START The data

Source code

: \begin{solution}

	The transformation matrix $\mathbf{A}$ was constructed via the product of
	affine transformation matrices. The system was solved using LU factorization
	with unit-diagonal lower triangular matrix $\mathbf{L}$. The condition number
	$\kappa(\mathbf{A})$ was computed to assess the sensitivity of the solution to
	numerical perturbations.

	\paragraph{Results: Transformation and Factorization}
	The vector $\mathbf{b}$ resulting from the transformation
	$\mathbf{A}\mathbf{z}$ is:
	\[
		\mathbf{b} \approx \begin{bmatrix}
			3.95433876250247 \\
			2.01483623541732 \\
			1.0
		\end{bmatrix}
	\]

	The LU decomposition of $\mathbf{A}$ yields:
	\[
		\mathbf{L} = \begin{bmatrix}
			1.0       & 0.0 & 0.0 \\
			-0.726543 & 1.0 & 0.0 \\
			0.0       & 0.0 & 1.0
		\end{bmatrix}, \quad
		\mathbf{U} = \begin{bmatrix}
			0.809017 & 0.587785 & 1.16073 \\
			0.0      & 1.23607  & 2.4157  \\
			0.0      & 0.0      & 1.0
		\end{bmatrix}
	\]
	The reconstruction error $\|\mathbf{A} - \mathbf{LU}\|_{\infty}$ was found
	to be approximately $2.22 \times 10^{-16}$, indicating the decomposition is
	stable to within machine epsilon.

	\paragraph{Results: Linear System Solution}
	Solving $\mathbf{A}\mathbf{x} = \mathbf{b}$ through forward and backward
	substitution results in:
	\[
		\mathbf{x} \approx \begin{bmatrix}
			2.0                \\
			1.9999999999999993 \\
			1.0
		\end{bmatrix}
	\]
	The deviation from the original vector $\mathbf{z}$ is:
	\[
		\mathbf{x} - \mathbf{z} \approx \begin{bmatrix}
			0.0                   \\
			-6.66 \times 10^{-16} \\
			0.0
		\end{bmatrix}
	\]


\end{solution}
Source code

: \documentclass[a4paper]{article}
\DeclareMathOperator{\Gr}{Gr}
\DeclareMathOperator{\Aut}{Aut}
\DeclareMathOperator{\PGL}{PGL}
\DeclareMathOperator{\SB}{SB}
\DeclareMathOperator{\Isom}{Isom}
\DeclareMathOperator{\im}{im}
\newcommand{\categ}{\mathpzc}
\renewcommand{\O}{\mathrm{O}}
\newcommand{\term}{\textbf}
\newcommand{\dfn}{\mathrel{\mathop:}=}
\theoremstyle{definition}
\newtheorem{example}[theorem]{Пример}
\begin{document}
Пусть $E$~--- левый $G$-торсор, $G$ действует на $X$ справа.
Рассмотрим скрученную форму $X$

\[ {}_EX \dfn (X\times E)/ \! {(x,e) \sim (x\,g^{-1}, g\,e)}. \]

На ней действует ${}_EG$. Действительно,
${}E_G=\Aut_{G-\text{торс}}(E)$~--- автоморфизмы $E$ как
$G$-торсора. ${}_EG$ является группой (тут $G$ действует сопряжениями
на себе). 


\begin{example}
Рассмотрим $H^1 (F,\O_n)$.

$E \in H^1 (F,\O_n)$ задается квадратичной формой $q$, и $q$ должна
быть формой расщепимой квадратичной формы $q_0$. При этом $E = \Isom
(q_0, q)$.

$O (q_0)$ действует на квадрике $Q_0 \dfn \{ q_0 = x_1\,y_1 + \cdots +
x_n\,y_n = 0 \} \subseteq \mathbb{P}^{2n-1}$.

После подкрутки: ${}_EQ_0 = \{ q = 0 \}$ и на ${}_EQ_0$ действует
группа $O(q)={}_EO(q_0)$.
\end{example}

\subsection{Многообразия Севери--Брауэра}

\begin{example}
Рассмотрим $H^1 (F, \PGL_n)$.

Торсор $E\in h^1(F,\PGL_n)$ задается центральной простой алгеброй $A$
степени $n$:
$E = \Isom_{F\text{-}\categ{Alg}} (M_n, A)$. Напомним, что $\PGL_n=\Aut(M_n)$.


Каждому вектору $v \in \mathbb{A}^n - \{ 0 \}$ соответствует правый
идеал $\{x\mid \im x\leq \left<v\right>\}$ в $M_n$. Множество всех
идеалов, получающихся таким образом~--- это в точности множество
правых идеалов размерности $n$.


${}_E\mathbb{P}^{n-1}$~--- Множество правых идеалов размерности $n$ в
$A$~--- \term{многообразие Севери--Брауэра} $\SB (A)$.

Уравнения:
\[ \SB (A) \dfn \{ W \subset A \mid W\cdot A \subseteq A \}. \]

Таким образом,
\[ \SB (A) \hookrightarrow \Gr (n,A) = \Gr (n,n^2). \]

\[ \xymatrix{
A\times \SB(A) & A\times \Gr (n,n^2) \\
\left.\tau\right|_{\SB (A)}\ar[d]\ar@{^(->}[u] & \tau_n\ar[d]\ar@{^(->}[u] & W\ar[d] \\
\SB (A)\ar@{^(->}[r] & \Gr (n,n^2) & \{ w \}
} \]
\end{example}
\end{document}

END The data

In the answer, every line above should be retyped exactly.

Response to this exercise:
Source code

: \begin{solution}

	The transformation matrix $\mathbf{A}$ was constructed via the product of
	affine transformation matrices. The system was solved using LU factorization
	with unit-diagonal lower triangular matrix $\mathbf{L}$. The condition number
	$\kappa(\mathbf{A})$ was computed to assess the sensitivity of the solution to
	numerical perturbations.

	\paragraph{Results: Transformation and Factorization}
	The vector $\mathbf{b}$ resulting from the transformation
	$\mathbf{A}\mathbf{z}$ is:
	\[
		\mathbf{b} \approx \begin{bmatrix}
			3.95433876250247 \\
			2.01483623541732 \\
			1.0
		\end{bmatrix}
	\]

	The LU decomposition of $\mathbf{A}$ yields:
	\[
		\mathbf{L} = \begin{bmatrix}
			1.0       & 0.0 & 0.0 \\
			-0.726543 & 1.0 & 0.0 \\
			0.0       & 0.0 & 1.0
		\end{bmatrix}, \quad
		\mathbf{U} = \begin{bmatrix}
			0.809017 & 0.587785 & 1.16073 \\
			0.0      & 1.23607  & 2.4157  \\
			0.0      & 0.0      & 1.0
		\end{bmatrix}
	\]
	The reconstruction error $\|\mathbf{A} - \mathbf{LU}\|_{\infty}$ was found
	to be approximately $2.22 \times 10^{-16}$, indicating the decomposition is
	stable to within machine epsilon.

	\paragraph{Results: Linear System Solution}
	Solving $\mathbf{A}\mathbf{x} = \mathbf{b}$ through forward and backward
	substitution results in:
	\[
		\mathbf{x} \approx \begin{bmatrix}
			2.0                \\
			1.9999999999999993 \\
			1.0
		\end{bmatrix}
	\]
	The deviation from the original vector $\mathbf{z}$ is:
	\[
		\mathbf{x} - \mathbf{z} \approx \begin{bmatrix}
			0.0                   \\
			-6.66 \times 10^{-16} \\
			0.0
		\end{bmatrix}
	\]


\end{solution}
Source code

: \documentclass[a4paper]{article}
\DeclareMathOperator{\Gr}{Gr}
\DeclareMathOperator{\Aut}{Aut}
\DeclareMathOperator{\PGL}{PGL}
\DeclareMathOperator{\SB}{SB}
\DeclareMathOperator{\Isom}{Isom}
\DeclareMathOperator{\im}{im}
\newcommand{\categ}{\mathpzc}
\renewcommand{\O}{\mathrm{O}}
\newcommand{\term}{\textbf}
\newcommand{\dfn}{\mathrel{\mathop:}=}
\theoremstyle{definition}
\newtheorem{example}[theorem]{Пример}
\begin{document}
Пусть $E$~--- левый $G$-торсор, $G$ действует на $X$ справа.
Рассмотрим скрученную форму $X$

\[ {}_EX \dfn (X\times E)/ \! {(x,e) \sim (x\,g^{-1}, g\,e)}. \]

На ней действует ${}_EG$. Действительно,
${}E_G=\Aut_{G-\text{торс}}(E)$~--- автоморфизмы $E$ как
$G$-торсора. ${}_EG$ является группой (тут $G$ действует сопряжениями
на себе). 


\begin{example}
Рассмотрим $H^1 (F,\O_n)$.

$E \in H^1 (F,\O_n)$ задается квадратичной формой $q$, и $q$ должна
быть формой расщепимой квадратичной формы $q_0$. При этом $E = \Isom
(q_0, q)$.

$O (q_0)$ действует на квадрике $Q_0 \dfn \{ q_0 = x_1\,y_1 + \cdots +
x_n\,y_n = 0 \} \subseteq \mathbb{P}^{2n-1}$.

После подкрутки: ${}_EQ_0 = \{ q = 0 \}$ и на ${}_EQ_0$ действует
группа $O(q)={}_EO(q_0)$.
\end{example}

\subsection{Многообразия Севери--Брауэра}

\begin{example}
Рассмотрим $H^1 (F, \PGL_n)$.

Торсор $E\in h^1(F,\PGL_n)$ задается центральной простой алгеброй $A$
степени $n$:
$E = \Isom_{F\text{-}\categ{Alg}} (M_n, A)$. Напомним, что $\PGL_n=\Aut(M_n)$.


Каждому вектору $v \in \mathbb{A}^n - \{ 0 \}$ соответствует правый
идеал $\{x\mid \im x\leq \left<v\right>\}$ в $M_n$. Множество всех
идеалов, получающихся таким образом~--- это в точности множество
правых идеалов размерности $n$.


${}_E\mathbb{P}^{n-1}$~--- Множество правых идеалов размерности $n$ в
$A$~--- \term{многообразие Севери--Брауэра} $\SB (A)$.

Уравнения:
\[ \SB (A) \dfn \{ W \subset A \mid W\cdot A \subseteq A \}. \]

Таким образом,
\[ \SB (A) \hookrightarrow \Gr (n,A) = \Gr (n,n^2). \]

\[ \xymatrix{
A\times \SB(A) & A\times \Gr (n,n^2) \\
\left.\tau\right|_{\SB (A)}\ar[d]\ar@{^(->}[u] & \tau_n\ar[d]\ar@{^(->}[u] & W\ar[d] \\
\SB (A)\ar@{^(->}[r] & \Gr (n,n^2) & \{ w \}
} \]
\end{example}
\end{document}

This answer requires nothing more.